Meine Damen und Herren, verstärkt wird dieses Verhalten der Jugendlichen durch eine ständig steigende Konsummentalität, die sich in den Elternhäusern, in den Familien breit macht. Mit großer Sorge wird festgestellt, dass die jungen Leute immer weniger Hemmungen haben, sich zu verschulden, so die Aussage der Inkassobranche. Eine Studie des bereits erwähnten Oldenburger Wissenschaftlers Armin Lewald belegt das auf dramatische Weise. Sein Fazit lautet: Für über 50 % der mehr als 1.000 befragten Schülerinnen und Schüler ist die Finanzierung von Käufen durch geliehenes Geld ein Akt selbstverständlicher Alltagsbewältigung. Die Bereitschaft zum Verzicht aus Geldmangel kennt nur etwa ein Drittel der Schüler.
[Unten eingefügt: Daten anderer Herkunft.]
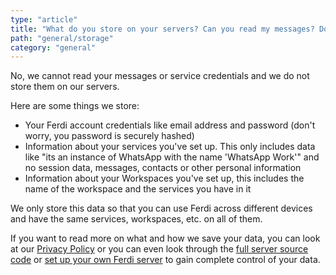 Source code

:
 ```yaml
---
type: "article"
title: "What do you store on your servers? Can you read my messages? Do you store my service credentials?"
path: "general/storage"
category: "general"
---
```

No, we cannot read your messages or service credentials and we do not store them on our servers.

Here are some things we store:
- Your Ferdi account credentials like email address and password (don't worry, you password is securely hashed)
- Information about your services you've set up. This only includes data like "its an instance of WhatsApp with the name 'WhatsApp Work'" and no session data, messages, contacts or other personal information
- Information about your Workspaces you've set up, this includes the name of the workspace and the services you have in it

We only store this data so that you can use Ferdi across different devices and have the same services, workspaces, etc. on all of them.

If you want to read more on what and how we save your data, you can look at our [Privacy Policy](https://api.getferdi.com/privacy.html) or you can even look through the [full server source code](https://github.com/getferdi/server) or [set up your own Ferdi server](/server/setup) to gain complete control of your data.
Je älter, umso weniger sind die Gewissensbisse bei der Verschuldung ausgeprägt. Schülerinnen und Schüler haben Erfahrungen im Umgang mit Leihen und Verleihen, mit Kredit und Schulden. Jugendliche sind nicht auf die Kreditgesellschaft vorbereitet. Sie wissen nicht oder verdrängen die Forderung, dass Kredite, Gebühren, Miete, Leasingraten am Einkommen zu orientieren sind. Das Nichtbezahlen von Rechnungen mit dem daraus folgenden Wechsel zu anderen Lieferanten oder schlimmer noch zur Beschaffungskriminalität wird zur Scheinlösung des Problems. Dieses Phänomen gibt es seit fünf Jahren mit wachsender Tendenz. Es ist also unsere Aufgabe, es zu analysieren und zu Präventionsmaßnahmen zu kommen.

Herr Abgeordneter Ritzek, kommen Sie bitte zum Schluss.

Ich komme zum Schluss.

Im aktuellen Fall muss auch geholfen werden. Ich bitte um Zustimmung zum Bericht der Landesregierung.

(Beifall bei der CDU)

Ich erteile das Wort Herrn Abgeordneten Dr. Garg.